JOHN W. STEVENSON
of Kentucky
SENATORS OF THE DEMOCRATIC “ADVISORY COMMITTEE” IN THE HAYES-TILDEN CONTEST
Luck was with me. It went with a bang—not, however, wholly without detection. The Indianians, devoted to Hendricks, were very wroth. “See that fat man behind the hat telling him what to say,” said one to his neighbor, who answered, “Yes, and wrote it for him, too, I’ll be bound.”
One might as well attempt to drive six horses by proxy as preside over a National Convention by hearsay. I lost my parliamentarian at once. I just made my parliamentary law as we went. Never before nor since did any deliberative body proceed under manual so startling and original. But I delivered each ruling with a resonance—it were better called an impudence—which had an air of authority. There was a good deal of quiet laughter on the floor among the knowing ones, though I knew the mass was as ignorant as I was myself; but, realizing that I meant to be just and was expediting business, the Convention soon warmed to me, and, feeling this, I began to be perfectly at home. I never had a better day’s sport in all my life.

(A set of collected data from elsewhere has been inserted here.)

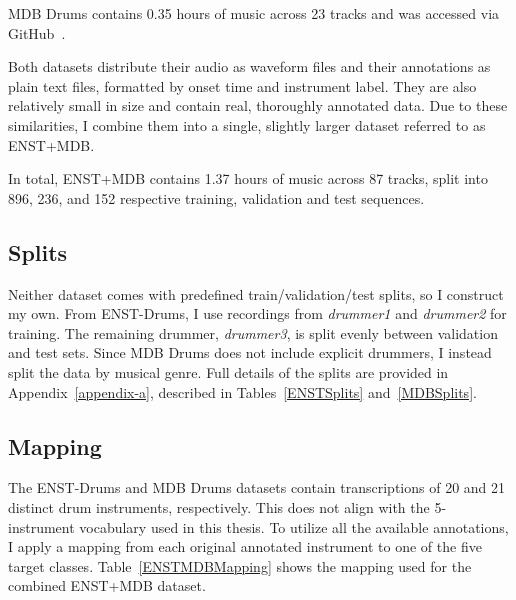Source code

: MDB Drums contains 0.35 hours of music across 23 tracks and was accessed via GitHub~\cite{southall_mdbdrums_2017}.

Both datasets distribute their audio as waveform files and their annotations as plain text files, formatted by onset time and instrument label. They are also relatively small in size and contain real, thoroughly annotated data. Due to these similarities, I combine them into a single, slightly larger dataset referred to as ENST+MDB.

In total, ENST+MDB contains 1.37 hours of music across 87 tracks, split into 896, 236, and 152 respective training, validation and test sequences.

\subsection{Splits}

Neither dataset comes with predefined train/validation/test splits, so I construct my own. From ENST-Drums, I use recordings from \textit{drummer1} and \textit{drummer2} for training. The remaining drummer, \textit{drummer3}, is split evenly between validation and test sets. Since MDB Drums does not include explicit drummers, I instead split the data by musical genre. Full details of the splits are provided in Appendix~\ref{appendix-a}, described in Tables~\ref{ENSTSplits} and~\ref{MDBSplits}.

\subsection{Mapping}

The ENST-Drums and MDB Drums datasets contain transcriptions of 20 and 21 distinct drum instruments, respectively. This does not align with the 5-instrument vocabulary used in this thesis. To utilize all the available annotations, I apply a mapping from each original annotated instrument to one of the five target classes. Table~\ref{ENSTMDBMapping} shows the mapping used for the combined ENST+MDB dataset.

One incident was particularly amusing. Much against my will and over my protest, I was brought to promise that Miss Phœbe Couzins, who bore a Woman’s Rights Memorial, should at some opportune moment be given the floor to present it. I foresaw what a row it was bound to occasion. Toward noon, when there was a lull in the proceedings, I said with an emphasis meant to carry conviction, “Gentlemen of the Convention, Miss Phœbe Couzins, a representative of the Woman’s Association of America, has a Memorial from that body and, in the absence of other business, the chair will now recognize her.”
Instantly, and from every part of the hall, arose cries of “No!” These put some heart into me. Many a time as a school-boy I had proudly declaimed the passage from John Home’s tragedy, “My name is Norval.” Again I stood upon “the Grampian hills.” The Committee was escorting Miss Couzins down the aisle. When she came within the radius of my poor vision I saw that she was a beauty and dressed to kill! That was reassurance. Gaining a little time while the hall fairly rocked with its thunder of negation, I laid the gavel down and stepped to the edge of the platform and gave Miss Couzins my hand. As she appeared above the throng there was a momentary “Ah!” and then a lull broken by a single voice: “Mr. Chairman, I rise to a point of order.” Leading Miss Couzins to the front of the stage, I took up the gavel and gave a gentle rap, saying, “The gentleman will take his seat.”
“But, Mr. Chairman, I rise to a point of order,” he vociferated.
“The gentleman will take his seat instantly,” I answered in a tone of one about to throw the gavel at his head. “No point of order is in order when a lady has the floor.”
After that Miss Couzins received a positive ovation, and having delivered her message retired in a blaze of glory.